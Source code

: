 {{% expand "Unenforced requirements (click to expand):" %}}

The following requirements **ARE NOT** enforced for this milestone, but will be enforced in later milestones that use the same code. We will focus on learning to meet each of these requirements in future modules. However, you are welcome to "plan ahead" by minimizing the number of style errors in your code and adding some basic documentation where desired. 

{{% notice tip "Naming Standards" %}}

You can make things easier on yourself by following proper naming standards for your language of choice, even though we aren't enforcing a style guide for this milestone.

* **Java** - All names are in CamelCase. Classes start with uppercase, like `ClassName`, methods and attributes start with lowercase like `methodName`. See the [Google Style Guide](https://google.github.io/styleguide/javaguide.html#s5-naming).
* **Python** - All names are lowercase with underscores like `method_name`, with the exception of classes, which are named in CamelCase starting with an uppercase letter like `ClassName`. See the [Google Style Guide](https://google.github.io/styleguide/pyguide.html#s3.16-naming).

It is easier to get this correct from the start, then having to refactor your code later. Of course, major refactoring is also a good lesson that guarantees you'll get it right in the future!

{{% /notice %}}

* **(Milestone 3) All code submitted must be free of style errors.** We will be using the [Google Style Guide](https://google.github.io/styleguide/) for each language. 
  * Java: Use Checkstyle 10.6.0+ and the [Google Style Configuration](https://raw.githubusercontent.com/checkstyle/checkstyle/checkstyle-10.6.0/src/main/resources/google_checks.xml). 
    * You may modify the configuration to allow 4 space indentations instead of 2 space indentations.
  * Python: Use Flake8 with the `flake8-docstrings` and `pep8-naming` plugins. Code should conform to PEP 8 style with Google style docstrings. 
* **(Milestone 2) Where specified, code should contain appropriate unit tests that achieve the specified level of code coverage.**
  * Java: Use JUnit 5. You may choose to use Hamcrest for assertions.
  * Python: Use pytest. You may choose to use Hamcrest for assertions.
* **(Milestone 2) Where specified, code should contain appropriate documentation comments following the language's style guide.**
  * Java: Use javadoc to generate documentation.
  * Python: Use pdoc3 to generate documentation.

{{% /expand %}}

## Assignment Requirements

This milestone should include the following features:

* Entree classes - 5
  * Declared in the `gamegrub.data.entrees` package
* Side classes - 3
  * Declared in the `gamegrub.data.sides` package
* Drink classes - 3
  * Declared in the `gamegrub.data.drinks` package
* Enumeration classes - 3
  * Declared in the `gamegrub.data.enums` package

= = = =

WHAT YOU SHOULD DO: Give back precisely the lines above that start at the line containing "It is easier" and end at the line containing "Java: Use Checkstyle", inclusive. No other lines belong in the output.

TASK RESPONSE:
It is easier to get this correct from the start, then having to refactor your code later. Of course, major refactoring is also a good lesson that guarantees you'll get it right in the future!

{{% /notice %}}

* **(Milestone 3) All code submitted must be free of style errors.** We will be using the [Google Style Guide](https://google.github.io/styleguide/) for each language. 
  * Java: Use Checkstyle 10.6.0+ and the [Google Style Configuration](https://raw.githubusercontent.com/checkstyle/checkstyle/checkstyle-10.6.0/src/main/resources/google_checks.xml). 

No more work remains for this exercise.